Odağınız mükemmel olmaksa bu sizi kusurlu (ama son derece gerçek) şimdide yaşamaktan ve spontan, hakiki olmaktan alıkoyabilir. Bu başkalarının gözüne daha elverişli bir ışık altında görünmek için davranışlarınızı kontrol altında tutma çabasıdır. Kırılganlığınızdan ya da diğer nahoş duygulardan uzaklaşmak için mükemmeliyetçiliği kullanıyor musunuz? Mükemmeliyetçiliğiniz hangi duyguları gözden saklıyor olabilir?

·       Asıl endişe ve duygularınızdan uzaklaşmak için tek bir meseleye odaklanıyor musunuz?

Kadınların döne döne erkek arkadaşlarının kendilerini daha ilginç kadınlar için terk etmesi korkusuna kapılışını dinlerim. Bu endişe çoğunlukla kendilerini kırılgan hissettiklerinde ya da ifade ettikleri korkularla ilişkisi olmayan başka meselelerden ötürü kaygı duyduklarında öne çıkar. Ne zaman nahoş duygularla yüzleşseniz -yaşamakta olduğunuz şeyle hiçbir ilgisi olmasa bile- sinsice baş gösterip içinizi kemiren bir korku var mı?

·       Dikkatinizi duygudan almak için ilgisiz ayrıntılara fazlasıyla kapılıyor musunuz?

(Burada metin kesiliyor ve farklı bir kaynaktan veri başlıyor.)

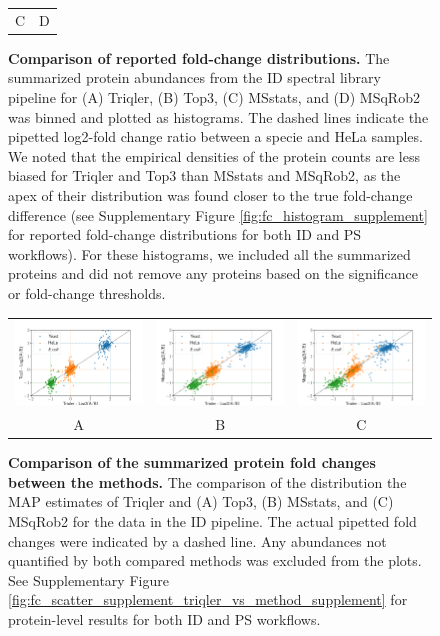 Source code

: \documentclass[10pt,letterpaper]{article}
\begin{document}
\begin{figure}[hbt]
\begin{tabular}{cc}
        C & D 
    \end{tabular}
    \caption{{\bf Comparison of reported fold-change distributions.} The summarized protein abundances from the ID spectral library pipeline for (A) Triqler, (B) Top3, (C) MSstats, and (D) MSqRob2 was binned and plotted as histograms. The dashed lines indicate the pipetted log2-fold change ratio between a specie and HeLa samples. We noted that the empirical densities of the protein counts are less biased for Triqler and Top3 than MSstats and MSqRob2, as the apex of their distribution was found closer to the true fold-change difference (see Supplementary Figure \ref{fig:fc_histogram_supplement} for reported fold-change distributions for both ID and PS workflows). For these histograms, we included all the summarized proteins and did not remove any proteins based on  the significance or fold-change thresholds. \label{fig:fc_histogram}}
\end{figure}


\begin{figure}[hbt]
    \centering
    \begin{tabular}{ccc}
        \includegraphics[width=0.33\linewidth]{../../result/report_plots_pipeline/scatter_ID_triqler_vs_top3.png} & 
        \includegraphics[width=0.33\linewidth]{../../result/report_plots_pipeline/scatter_ID_triqler_vs_msstats.png} & 
        \includegraphics[width=0.33\linewidth]{../../result/report_plots_pipeline/scatter_ID_triqler_vs_msqrob2.png} \\
        A & B & C
    \end{tabular}
    \caption{{\bf Comparison of the summarized protein fold changes between the methods.} The comparison of the distribution the MAP estimates of Triqler and  (A) Top3, (B) MSstats, and (C) MSqRob2 for the data in the ID pipeline.  The actual pipetted fold changes were indicated by a dashed line. Any abundances not quantified by both compared methods was excluded from the plots. See Supplementary Figure \ref{fig:fc_scatter_supplement_triqler_vs_method_supplement} for protein-level results for both ID and PS workflows. \label{fig:fc_scatter}}
\end{figure}
\end{document}
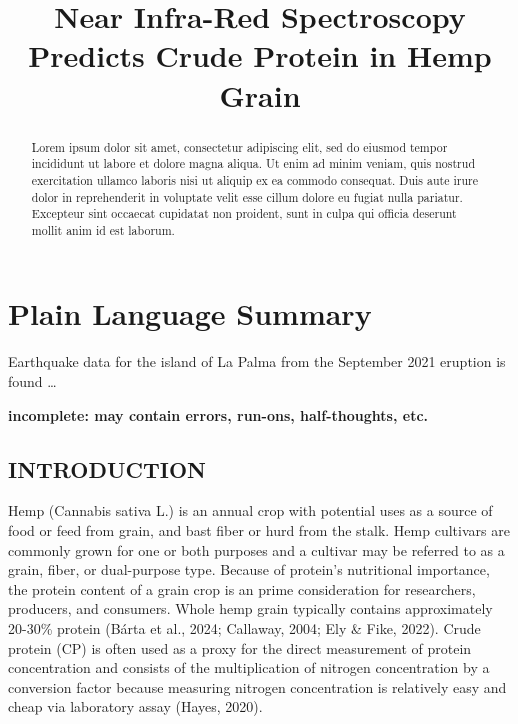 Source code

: \documentclass[
]{agujournal2019}
\begin{document}
\title{Near Infra-Red Spectroscopy Predicts Crude Protein in Hemp Grain}



\begin{abstract}
Lorem ipsum dolor sit amet, consectetur adipiscing elit, sed do eiusmod
tempor incididunt ut labore et dolore magna aliqua. Ut enim ad minim
veniam, quis nostrud exercitation ullamco laboris nisi ut aliquip ex ea
commodo consequat. Duis aute irure dolor in reprehenderit in voluptate
velit esse cillum dolore eu fugiat nulla pariatur. Excepteur sint
occaecat cupidatat non proident, sunt in culpa qui officia deserunt
mollit anim id est laborum.
\end{abstract}

\section*{Plain Language Summary}
Earthquake data for the island of La Palma from the September 2021
eruption is found \ldots{}



\textbf{incomplete: may contain errors, run-ons, half-thoughts, etc.}

\subsection{INTRODUCTION}\label{introduction}

Hemp (Cannabis sativa L.) is an annual crop with potential uses as a
source of food or feed from grain, and bast fiber or hurd from the
stalk. Hemp cultivars are commonly grown for one or both purposes and a
cultivar may be referred to as a grain, fiber, or dual-purpose type.
Because of protein's nutritional importance, the protein content of a
grain crop is an prime consideration for researchers, producers, and
consumers. Whole hemp grain typically contains approximately 20-30\%
protein (Bárta et al., 2024; Callaway, 2004; Ely \& Fike, 2022). Crude
protein (CP) is often used as a proxy for the direct measurement of
protein concentration and consists of the multiplication of nitrogen
concentration by a conversion factor because measuring nitrogen
concentration is relatively easy and cheap via laboratory assay (Hayes,
2020).
\end{document}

Belirli bir meseleye odaklanmak yerine herhangi bir durumda önemsiz ayrıntılara kendinizi kaptırarak dikkatinizi hayatınızda gerçekten bir önemi olan konudan uzaklaştırıyor olabilirsiniz. İnce eleyip sık dokuyumak analizlere dalıp hiç harekete geçmemenize yol açarak sizi felce uğratabilir. Bu zaman zaman düştüğünüz dikkat dağıtıcı bir tuzak mı?

·        Yaşadığınız andaki duygusal deneyiminizden uzaklaşmak için geçmiş ya da geleceğe odaklanmaya başvuruyor musunuz?

 

Bazıları olayları durmadan kafalarında evirip çevirerek geçmişte yaşar; bazıları yaşamakta olduklarından uzaklaşmak için beklentilere ve gelecekte yaşamaya sığınır, kimileri de duygusal rahatsızlıkla baş etmek için planlama ve organizasyona başvurur. Tracie gelecekte yaşayabileceği hayal kırıklıklarına hazırlanmak, bunların üstesinden gelebilmek için kafasında sayısız senaryo üretiyordu; sonuç, kırılganlığına açıklıktan, dolayısıyla incinebileceğinin kabulünden yoksun, artan bir kaygı idi. Siz hiç olayların mevcut gerçekliğinden kaçınmak için bunların geçmişi ya da geleceğinde yaşamaya kalkıştınız mı?